Brace Yourself-Another Game Changer
Every once in a while people ask me: “Aren’t you a musician?” I always say, “No, I’m not a musician. I’m a drummer. I hang out with musicians.”
Musicians read charts. They know what a key is. They know chord progressions. Drummers, alternately, bang the hell out of stuff. I admit I try to be a “musical” drummer, but that’s largely rubbish. I listen to the song, I play it. The end. The only unique skill I have is that I have an ear for arrangements. I remember every song I’ve ever heard. And that’s more of a curse than a blessing. You should hear my earworms.
By now it comes fairly naturally. I have been in one kind of a band or another every year of my life since fifth grade. (And, for the record, I’m 58 years old.) Marching band, symphonic band, hard rock, ska bands (plural), reggae bands (also plural), punk-rock bands (doubly plural), blues/rock bands and now I’m in a big-band jazz and swing orchestra.
The single thread that weaves throughout—and why I bring this up—is that all things evolve from the first step to the next step. My first gig was marching band. Then I stepped up to symphonic band. Then the ‘60s kicked in hard, and we found ourselves practicing Black Sabbath songs in our church basement. (Long story; don’t ask.)
As one genre is used up, another one comes along that is just a little more – different? Sophisticated? Complicated? More important? Once one problem is pretty much under control, we have a tendency to up the ante and take on the next level of challenge.
I will now stretch the metaphor to its breaking limit—the general theme of my recent conversation with a large group of BPM and case management experts is this: We pretty much have BPM under control. Now it’s time to move to the next level.
The Group in Question
It was, as I mentioned, a larger-than-usual group on the phone that day. In addition to some very helpful support folk, I enjoyed the company of Hyland/OnBase’s Ken Burns (who is analyst relations and market insights manager) and Glenn Gibson, manager of product marketing for OnBase; and also Craig Seebach, vice president of back office workforce optimization for Verint and Peter Whibley, product marketing manager for KANA. Quite a group, and it was a great conversation.
The starter question had to involve the definition of the topic, so I asked my famous “cocktail party” question to get the ball rolling: “Considering it’s a fairly new concept, how do you explain ‘BPM versus case management’ to outsiders at a cocktail party?”

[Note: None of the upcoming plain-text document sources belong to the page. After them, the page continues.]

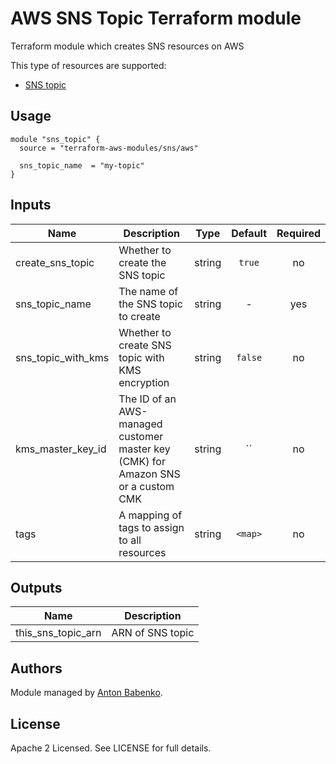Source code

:# AWS SNS Topic Terraform module

Terraform module which creates SNS resources on AWS

This type of resources are supported:

* [SNS topic](https://www.terraform.io/docs/providers/aws/r/sns_topic.html)

## Usage

```hcl
module "sns_topic" {
  source = "terraform-aws-modules/sns/aws"
  
  sns_topic_name  = "my-topic"
}
```

<!-- BEGINNING OF PRE-COMMIT-TERRAFORM DOCS HOOK -->

## Inputs

| Name | Description | Type | Default | Required |
|------|-------------|:----:|:-----:|:-----:|
| create_sns_topic | Whether to create the SNS topic | string | `true` | no |
| sns_topic_name | The name of the SNS topic to create | string | - | yes |
| sns_topic_with_kms | Whether to create SNS topic with KMS encryption | string | `false` | no | 
| kms_master_key_id | The ID of an AWS-managed customer master key (CMK) for Amazon SNS or a custom CMK | string | `` | no |
| tags | A mapping of tags to assign to all resources | string | `<map>` | no |

## Outputs

| Name | Description |
|------|-------------|
| this_sns_topic_arn | ARN of SNS topic |

<!-- END OF PRE-COMMIT-TERRAFORM DOCS HOOK -->

## Authors

Module managed by [Anton Babenko](https://github.com/antonbabenko).

## License

Apache 2 Licensed. See LICENSE for full details.
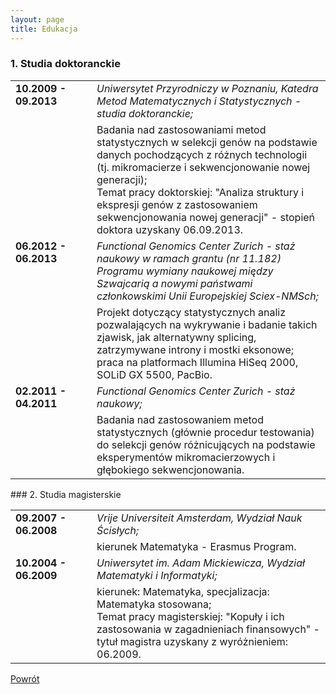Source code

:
 ```yaml
---
layout: page
title: Edukacja
---
```


### 1. Studia doktoranckie

<style type="text/css">
.tg  {border-collapse:collapse;border-spacing:0;border-color:#ccc;border:none}
.tg td{overflow:hidden;word-break:normal}
.tg th{overflow:hidden;word-break:normal}
.tg .tg-9hbo{font-weight:bold;vertical-align:top}
.tg .tg-yw4l{vertical-align:top;text-align:left}
.tg .tg-yw4i{vertical-align:top;text-align:left; font-style:italic}
</style>
<table class="tg">
<col width="130">
  <tr>
    <td class="tg-9hbo">10.2009 - 09.2013</td>
    <td class="tg-yw4i">Uniwersytet Przyrodniczy w Poznaniu, Katedra Metod Matematycznych i Statystycznych - studia doktoranckie;</td>
  </tr>
  <tr>
    <td class="tg-yw4l"></td>
    <td class="tg-yw4l"> Badania nad zastosowaniami metod statystycznych w selekcji genów na podstawie danych pochodzących z różnych technologii (tj. mikromacierze i sekwencjonowanie nowej generacji);<br>      
   Temat pracy doktorskiej: "Analiza struktury i ekspresji genów z zastosowaniem sekwencjonowania nowej generacji" - stopień doktora uzyskany 06.09.2013.</td>
  </tr>
  <tr>
    <td class="tg-9hbo">06.2012 - 06.2013</td>
    <td class="tg-yw4i">Functional Genomics Center Zurich - staż naukowy w ramach grantu (nr 11.182) Programu wymiany naukowej między Szwajcarią a nowymi państwami członkowskimi Unii Europejskiej Sciex-NMSch;</td>
  </tr>
  <tr>
    <td class="tg-yw4l"></td>
    <td class="tg-yw4l">Projekt dotyczący statystycznych analiz pozwalających na wykrywanie i badanie takich zjawisk, jak alternatywny splicing, zatrzymywane introny i mostki eksonowe; praca na platformach Illumina HiSeq 2000, SOLiD GX 5500, PacBio.</td>
  </tr>
  <tr>
    <td class="tg-9hbo">02.2011 - 04.2011</td>
    <td class="tg-yw4i">Functional Genomics Center Zurich - staż naukowy;</td>
  </tr>
  <tr>
    <td class="tg-yw4l"></td>
    <td class="tg-yw4l">Badania nad zastosowaniem metod statystycznych (głównie procedur testowania) do selekcji genów różnicujących na podstawie eksperymentów mikromacierzowych i głębokiego sekwencjonowania.</td>
  </tr>
</table>
### 2. Studia magisterskie

<table class="tg">
<col width="130">
  <tr>
    <td class="tg-9hbo">09.2007 - 06.2008</td>
    <td class="tg-yw4i">Vrije Universiteit Amsterdam, Wydział Nauk Ścisłych;</td>
  </tr>
  <tr>
    <td class="tg-yw4l"></td>
    <td class="tg-yw4l">kierunek Matematyka - Erasmus Program.</td>
  </tr>
  <tr>
    <td class="tg-9hbo">10.2004 - 06.2009</td>
    <td class="tg-yw4i">Uniwersytet im. Adam Mickiewicza, Wydział Matematyki i Informatyki;</td>
  </tr>
  <tr>
    <td class="tg-yw4l"></td>
    <td class="tg-yw4l">kierunek: Matematyka, specjalizacja: Matematyka stosowana;<br>
      Temat pracy magisterskiej: "Kopuły i ich zastosowania w zagadnieniach finansowych" - tytuł magistra uzyskany z wyróżnieniem: 06.2009.</td>
  </tr>
</table>
   
[Powrót](/cv)
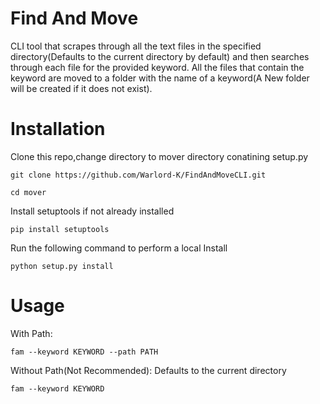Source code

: 
Find And Move
======

CLI tool that scrapes through all the text files in the specified directory(Defaults to the current directory by default) and then searches through each file for the provided keyword. All the files that contain the keyword are moved to a folder with the name of a keyword(A New folder will be created if it does not exist).

Installation
============

Clone this repo,change directory to mover directory conatining setup.py

```
git clone https://github.com/Warlord-K/FindAndMoveCLI.git
```

```
cd mover
```
Install setuptools if not already installed

```
pip install setuptools
```

Run the following command to perform a local Install
```
python setup.py install
```


Usage
============

With Path:

```
fam --keyword KEYWORD --path PATH
```

Without Path(Not Recommended):
Defaults to the current directory
```
fam --keyword KEYWORD
```

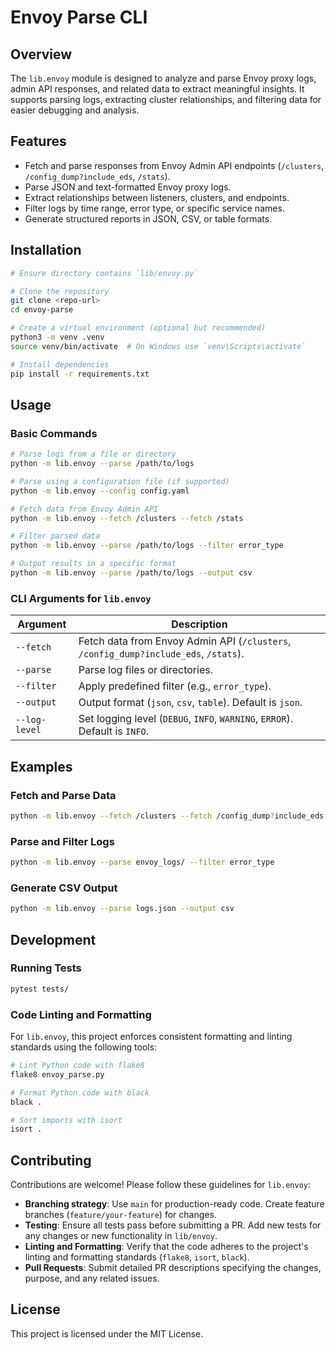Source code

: # Envoy Parse CLI

## Overview
The `lib.envoy` module is designed to analyze and parse Envoy proxy logs, admin API responses, and related data to extract meaningful insights. It supports parsing logs, extracting cluster relationships, and filtering data for easier debugging and analysis.

## Features
- Fetch and parse responses from Envoy Admin API endpoints (`/clusters`, `/config_dump?include_eds`, `/stats`).
- Parse JSON and text-formatted Envoy proxy logs.
- Extract relationships between listeners, clusters, and endpoints.
- Filter logs by time range, error type, or specific service names.
- Generate structured reports in JSON, CSV, or table formats.

## Installation
```sh
# Ensure directory contains `lib/envoy.py`

# Clone the repository
git clone <repo-url>
cd envoy-parse

# Create a virtual environment (optional but recommended)
python3 -m venv .venv
source venv/bin/activate  # On Windows use `venv\Scripts\activate`

# Install dependencies
pip install -r requirements.txt
```

## Usage
### Basic Commands
```sh
# Parse logs from a file or directory
python -m lib.envoy --parse /path/to/logs

# Parse using a configuration file (if supported)
python -m lib.envoy --config config.yaml

# Fetch data from Envoy Admin API
python -m lib.envoy --fetch /clusters --fetch /stats

# Filter parsed data
python -m lib.envoy --parse /path/to/logs --filter error_type

# Output results in a specific format
python -m lib.envoy --parse /path/to/logs --output csv
```

### CLI Arguments for `lib.envoy`
| Argument      | Description                                                                          |
|---------------|--------------------------------------------------------------------------------------|
| `--fetch`     | Fetch data from Envoy Admin API (`/clusters`, `/config_dump?include_eds`, `/stats`). |
| `--parse`     | Parse log files or directories.                                                      |
| `--filter`    | Apply predefined filter (e.g., `error_type`).                                        |
| `--output`    | Output format (`json`, `csv`, `table`). Default is `json`.                           |
| `--log-level` | Set logging level (`DEBUG`, `INFO`, `WARNING`, `ERROR`). Default is `INFO`.          |

## Examples
### Fetch and Parse Data
```sh
python -m lib.envoy --fetch /clusters --fetch /config_dump?include_eds
```

### Parse and Filter Logs
```sh
python -m lib.envoy --parse envoy_logs/ --filter error_type
```

### Generate CSV Output
```sh
python -m lib.envoy --parse logs.json --output csv
```

## Development
### Running Tests
```sh
pytest tests/
```

### Code Linting and Formatting
For `lib.envoy`, this project enforces consistent formatting and linting standards using the following tools:

```sh
# Lint Python code with flake8
flake8 envoy_parse.py

# Format Python code with black
black .

# Sort imports with isort
isort .
```

## Contributing
Contributions are welcome! Please follow these guidelines for `lib.envoy`:

- **Branching strategy**: Use `main` for production-ready code. Create feature branches (`feature/your-feature`) for changes.
- **Testing**: Ensure all tests pass before submitting a PR. Add new tests for any changes or new functionality in `lib/envoy`.
- **Linting and Formatting**: Verify that the code adheres to the project's linting and formatting standards (`flake8`, `isort`, `black`).
- **Pull Requests**: Submit detailed PR descriptions specifying the changes, purpose, and any related issues.

## License
This project is licensed under the MIT License.

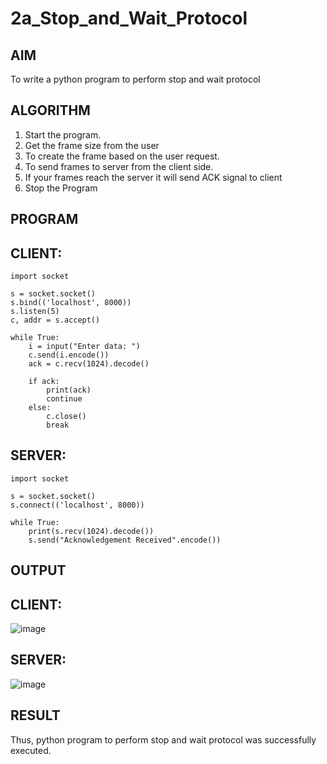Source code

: # 2a_Stop_and_Wait_Protocol
## AIM 
To write a python program to perform stop and wait protocol
## ALGORITHM
1. Start the program.
2. Get the frame size from the user
3. To create the frame based on the user request.
4. To send frames to server from the client side.
5. If your frames reach the server it will send ACK signal to client
6. Stop the Program
## PROGRAM
## CLIENT:
```
import socket

s = socket.socket()
s.bind(('localhost', 8000))
s.listen(5)
c, addr = s.accept()

while True:
    i = input("Enter data: ")
    c.send(i.encode())
    ack = c.recv(1024).decode()

    if ack:
        print(ack)
        continue
    else:
        c.close()
        break

```
## SERVER: 
```
import socket

s = socket.socket()
s.connect(('localhost', 8000))

while True:
    print(s.recv(1024).decode())
    s.send("Acknowledgement Received".encode())

```
## OUTPUT

## CLIENT:

![image](https://github.com/user-attachments/assets/13d8e8b6-97d4-4dee-b9e9-1488a16e3e8e)

## SERVER: 

![image](https://github.com/user-attachments/assets/d234ab26-545a-4503-a773-94d6ae8dec36)

## RESULT
Thus, python program to perform stop and wait protocol was successfully executed.
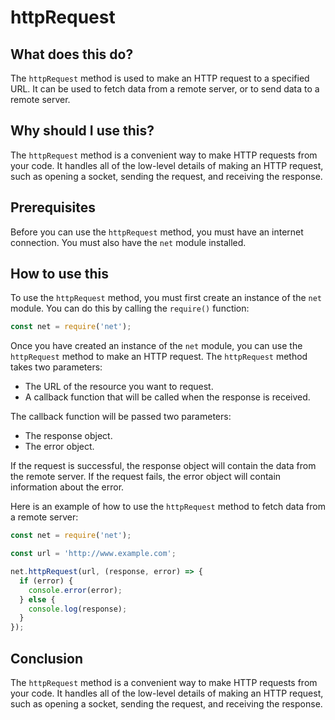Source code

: 
  
   # **httpRequest**

## What does this do?

The `httpRequest` method is used to make an HTTP request to a specified URL. It can be used to fetch data from a remote server, or to send data to a remote server.

## Why should I use this?

The `httpRequest` method is a convenient way to make HTTP requests from your code. It handles all of the low-level details of making an HTTP request, such as opening a socket, sending the request, and receiving the response.

## Prerequisites

Before you can use the `httpRequest` method, you must have an internet connection. You must also have the `net` module installed.

## How to use this

To use the `httpRequest` method, you must first create an instance of the `net` module. You can do this by calling the `require()` function:

```javascript
const net = require('net');
```

Once you have created an instance of the `net` module, you can use the `httpRequest` method to make an HTTP request. The `httpRequest` method takes two parameters:

* The URL of the resource you want to request.
* A callback function that will be called when the response is received.

The callback function will be passed two parameters:

* The response object.
* The error object.

If the request is successful, the response object will contain the data from the remote server. If the request fails, the error object will contain information about the error.

Here is an example of how to use the `httpRequest` method to fetch data from a remote server:

```javascript
const net = require('net');

const url = 'http://www.example.com';

net.httpRequest(url, (response, error) => {
  if (error) {
    console.error(error);
  } else {
    console.log(response);
  }
});
```

## Conclusion

The `httpRequest` method is a convenient way to make HTTP requests from your code. It handles all of the low-level details of making an HTTP request, such as opening a socket, sending the request, and receiving the response.
  
  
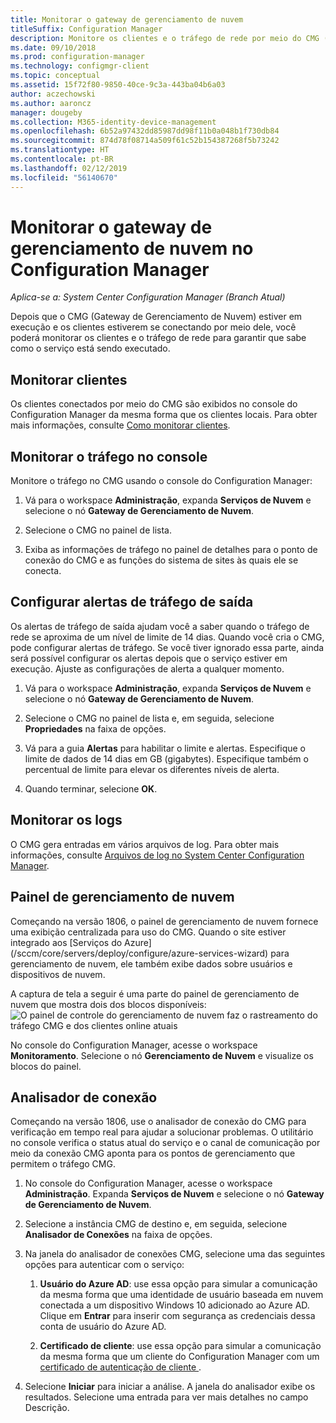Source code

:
 ```yaml
---
title: Monitorar o gateway de gerenciamento de nuvem
titleSuffix: Configuration Manager
description: Monitore os clientes e o tráfego de rede por meio do CMG (gateway de gerenciamento de nuvem).
ms.date: 09/10/2018
ms.prod: configuration-manager
ms.technology: configmgr-client
ms.topic: conceptual
ms.assetid: 15f72f80-9850-40ce-9c3a-443ba04b6a03
author: aczechowski
ms.author: aaroncz
manager: dougeby
ms.collection: M365-identity-device-management
ms.openlocfilehash: 6b52a97432dd85987dd98f11b0a048b1f730db84
ms.sourcegitcommit: 874d78f08714a509f61c52b154387268f5b73242
ms.translationtype: HT
ms.contentlocale: pt-BR
ms.lasthandoff: 02/12/2019
ms.locfileid: "56140670"
---
```

# <a name="monitor-cloud-management-gateway-in-configuration-manager"></a>Monitorar o gateway de gerenciamento de nuvem no Configuration Manager

*Aplica-se a: System Center Configuration Manager (Branch Atual)*

Depois que o CMG (Gateway de Gerenciamento de Nuvem) estiver em execução e os clientes estiverem se conectando por meio dele, você poderá monitorar os clientes e o tráfego de rede para garantir que sabe como o serviço está sendo executado.



## <a name="monitor-clients"></a>Monitorar clientes

Os clientes conectados por meio do CMG são exibidos no console do Configuration Manager da mesma forma que os clientes locais. Para obter mais informações, consulte [Como monitorar clientes](/sccm/core/clients/manage/monitor-clients).



## <a name="monitor-traffic-in-the-console"></a>Monitorar o tráfego no console

Monitore o tráfego no CMG usando o console do Configuration Manager:

1. Vá para o workspace **Administração**, expanda **Serviços de Nuvem** e selecione o nó **Gateway de Gerenciamento de Nuvem**.  

2. Selecione o CMG no painel de lista.  

3. Exiba as informações de tráfego no painel de detalhes para o ponto de conexão do CMG e as funções do sistema de sites às quais ele se conecta.  



## <a name="set-up-outbound-traffic-alerts"></a>Configurar alertas de tráfego de saída

Os alertas de tráfego de saída ajudam você a saber quando o tráfego de rede se aproxima de um nível de limite de 14 dias. Quando você cria o CMG, pode configurar alertas de tráfego. Se você tiver ignorado essa parte, ainda será possível configurar os alertas depois que o serviço estiver em execução. Ajuste as configurações de alerta a qualquer momento.

1. Vá para o workspace **Administração**, expanda **Serviços de Nuvem** e selecione o nó **Gateway de Gerenciamento de Nuvem**.  

2. Selecione o CMG no painel de lista e, em seguida, selecione **Propriedades** na faixa de opções.  

3. Vá para a guia **Alertas** para habilitar o limite e alertas. Especifique o limite de dados de 14 dias em GB (gigabytes). Especifique também o percentual de limite para elevar os diferentes níveis de alerta.  

4. Quando terminar, selecione **OK**.  



## <a name="monitor-logs"></a>Monitorar os logs

O CMG gera entradas em vários arquivos de log. Para obter mais informações, consulte [Arquivos de log no System Center Configuration Manager](/sccm/core/plan-design/hierarchy/log-files#cloud-management-gateway).



## <a name="cloud-management-dashboard"></a>Painel de gerenciamento de nuvem
<!--1358461--> Começando na versão 1806, o painel de gerenciamento de nuvem fornece uma exibição centralizada para uso do CMG. Quando o site estiver integrado aos [Serviços do Azure](/sccm/core/servers/deploy/configure/azure-services-wizard) para gerenciamento de nuvem, ele também exibe dados sobre usuários e dispositivos de nuvem.  

A captura de tela a seguir é uma parte do painel de gerenciamento de nuvem que mostra dois dos blocos disponíveis:  
![O painel de controle do gerenciamento de nuvem faz o rastreamento do tráfego CMG e dos clientes online atuais](media/1358461-cmg-dashboard.png)

No console do Configuration Manager, acesse o workspace **Monitoramento**. Selecione o nó **Gerenciamento de Nuvem** e visualize os blocos do painel.  



## <a name="connection-analyzer"></a>Analisador de conexão

Começando na versão 1806, use o analisador de conexão do CMG para verificação em tempo real para ajudar a solucionar problemas. O utilitário no console verifica o status atual do serviço e o canal de comunicação por meio da conexão CMG aponta para os pontos de gerenciamento que permitem o tráfego CMG.

1. No console do Configuration Manager, acesse o workspace **Administração**. Expanda **Serviços de Nuvem** e selecione o nó **Gateway de Gerenciamento de Nuvem**.  

2. Selecione a instância CMG de destino e, em seguida, selecione **Analisador de Conexões** na faixa de opções.  

3. Na janela do analisador de conexões CMG, selecione uma das seguintes opções para autenticar com o serviço:  

     1. **Usuário do Azure AD**: use essa opção para simular a comunicação da mesma forma que uma identidade de usuário baseada em nuvem conectada a um dispositivo Windows 10 adicionado ao Azure AD. Clique em **Entrar** para inserir com segurança as credenciais dessa conta de usuário do Azure AD.  

     2. **Certificado de cliente**: use essa opção para simular a comunicação da mesma forma que um cliente do Configuration Manager com um [certificado de autenticação de cliente ](/sccm/core/clients/manage/cmg/certificates-for-cloud-management-gateway#client-authentication-certificate).  

4. Selecione **Iniciar** para iniciar a análise. A janela do analisador exibe os resultados. Selecione uma entrada para ver mais detalhes no campo Descrição.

Ken Burns took the bait first. “I simply say they are platforms to support information management and work processing styles.” Definitions for case management have been created by Forrester and Gartner, Ken informed me, “But I can’t remember the whole 43-word sentences they use. I would say it’s more of an approach to work that we borrow from the professionals in the field—health and human services, the legal profession, for example. It’s very collaborative, and tries to take hold of an issue rather than a piece of information. Unlike document management or even BPM, which are built around sets of documents and follow predefined models, case management focuses more on the work streams that don’t necessarily follow a predetermined path. Kind of heavy for a cocktail party, but there it is,” added Ken.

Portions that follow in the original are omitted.